Are you currently living in the same house as your spouse?

I truly want to see you triumph over the situation. If you were a sister of mine; I would be packing your clothes and that's it. You shouldn't be near him right now. It really is as simple as that.

You have been hurt by this man. You need to be apart to heal. You need to reestablish your relationships with people without having to worry about him. Etc.
He needs time away from you to heal if he is to have any chance at tackling this within himself.

You continue to defend him in your posts. I do not question at all that you feel you love this man, that he has been your best friend, and that he has good qualities. Of course; that is what you saw in him and why you chose him as a partner, right?!
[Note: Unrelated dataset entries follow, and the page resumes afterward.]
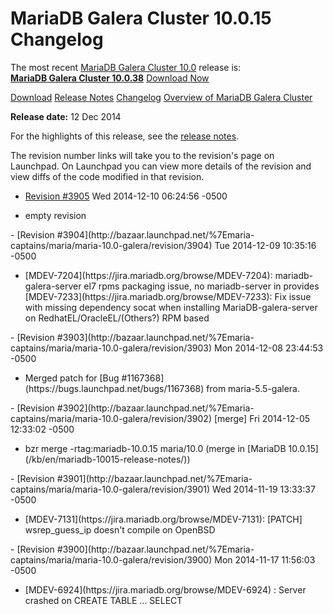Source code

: # MariaDB Galera Cluster 10.0.15 Changelog

The most recent [MariaDB Galera Cluster 10.0](/kb/en/galera/) release is:<br>
<span class="cstm-style lead"><strong>[MariaDB Galera Cluster 10.0.38](/replication/galera-cluster/mariadb-galera-cluster-releases/mariadb-galera-100-release-notes/mariadb-galera-cluster-10038-release-notes)</strong> [Download<span>&nbsp;</span>Now](https://downloads.mariadb.org/mariadb-galera/10.0)</span>

[Download](http://downloads.mariadb.org/mariadb-galera/10.0.15)
[Release Notes](/replication/galera-cluster/mariadb-galera-cluster-releases/mariadb-galera-100-release-notes/mariadb-galera-cluster-10015-release-notes)
[Changelog](/replication/galera-cluster/mariadb-galera-cluster-releases/mariadb-galera-100-changelogs/mariadb-galera-cluster-10015-changelog)
[Overview of MariaDB Galera Cluster](/replication/galera-cluster/what-is-mariadb-galera-cluster)

<strong>Release date:</strong> 12 Dec 2014

For the highlights of this release, see the
[release notes](/replication/galera-cluster/mariadb-galera-cluster-releases/mariadb-galera-100-release-notes/mariadb-galera-cluster-10015-release-notes).

The revision number links will take you to the revision's page on Launchpad. On
Launchpad you can view more details of the revision and view diffs of the code
modified in that revision.

- [Revision #3905](http://bazaar.launchpad.net/%7Emaria-captains/maria/maria-10.0-galera/revision/3905)
  <span class="cstm-style datetime">Wed 2014-12-10 06:24:56 -0500</span>
<ul start="1"><li>empty revision
</li></ul>
- [Revision #3904](http://bazaar.launchpad.net/%7Emaria-captains/maria/maria-10.0-galera/revision/3904)
  <span class="cstm-style datetime">Tue 2014-12-09 10:35:16 -0500</span>
<ul start="1"><li>[MDEV-7204](https://jira.mariadb.org/browse/MDEV-7204): mariadb-galera-server el7 rpms packaging issue, no mariadb-server
   in provides [MDEV-7233](https://jira.mariadb.org/browse/MDEV-7233): Fix issue with missing dependency socat when
   installing MariaDB-galera-server on RedhatEL/OracleEL/(Others?) RPM based 
</li></ul>
- [Revision #3903](http://bazaar.launchpad.net/%7Emaria-captains/maria/maria-10.0-galera/revision/3903)
  <span class="cstm-style datetime">Mon 2014-12-08 23:44:53 -0500</span>
<ul start="1"><li>Merged patch for [Bug #1167368](https://bugs.launchpad.net/bugs/1167368) from maria-5.5-galera.
</li></ul>
- [Revision #3902](http://bazaar.launchpad.net/%7Emaria-captains/maria/maria-10.0-galera/revision/3902) [merge]
  <span class="cstm-style datetime">Fri 2014-12-05 12:33:02 -0500</span>
<ul start="1"><li>bzr merge -rtag:mariadb-10.0.15 maria/10.0 (merge in [MariaDB 10.0.15](/kb/en/mariadb-10015-release-notes/))
</li></ul>
- [Revision #3901](http://bazaar.launchpad.net/%7Emaria-captains/maria/maria-10.0-galera/revision/3901)
  <span class="cstm-style datetime">Wed 2014-11-19 13:33:37 -0500</span>
<ul start="1"><li>[MDEV-7131](https://jira.mariadb.org/browse/MDEV-7131): [PATCH] wsrep_guess_ip doesn't compile on OpenBSD
</li></ul>
- [Revision #3900](http://bazaar.launchpad.net/%7Emaria-captains/maria/maria-10.0-galera/revision/3900)
  <span class="cstm-style datetime">Mon 2014-11-17 11:56:03 -0500</span>
<ul start="1"><li>[MDEV-6924](https://jira.mariadb.org/browse/MDEV-6924) : Server crashed on CREATE TABLE ... SELECT
</li></ul>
BUT; he has a serious problem.
There is a difference in defending a person and defending their behavior.
You do not have to apologize nor defend his poor behavior.
No matter what you do, you can not fix it.
You have no control over what he does/does not do.
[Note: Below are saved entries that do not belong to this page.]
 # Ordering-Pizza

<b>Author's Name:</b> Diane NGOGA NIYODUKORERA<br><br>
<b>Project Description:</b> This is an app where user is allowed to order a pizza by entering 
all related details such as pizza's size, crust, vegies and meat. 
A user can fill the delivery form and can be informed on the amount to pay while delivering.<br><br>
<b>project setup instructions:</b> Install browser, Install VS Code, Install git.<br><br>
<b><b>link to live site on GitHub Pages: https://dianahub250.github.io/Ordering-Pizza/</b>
Sometimes love and compassion looks a bit mean - like telling him 'No, you can not come with me everywhere. NO, you will not be a part of my life under these conditions'
Yet is a great act of love towards yourself, and to him!
0 Replies
 
sakhi
 
  1  
Sun 23 Oct, 2005 11:50 pm
Yeah, the counsellor is much more upbeat about the situation than i am. I realy dont know if she is right or if she doesnt know what she is doing. Btw, she is american - not Indian. If this counsellor doesnt work, i'm giving up. I am just too tired to find someone new.

I want to leave. I'm losing my patience. I just lost my mind over the weekend trying to tell myself to leave. I guess I will have to swallow my pride and tell a friend/or my dad abou the situation before i do anything. As i have said before, I have, so far, not told anyone the truth - although they are trustowrthy and wonderful people. I think I'll speak to a friend today.

I dont have a sister flushd. Thanks for your wishes. Means a lot.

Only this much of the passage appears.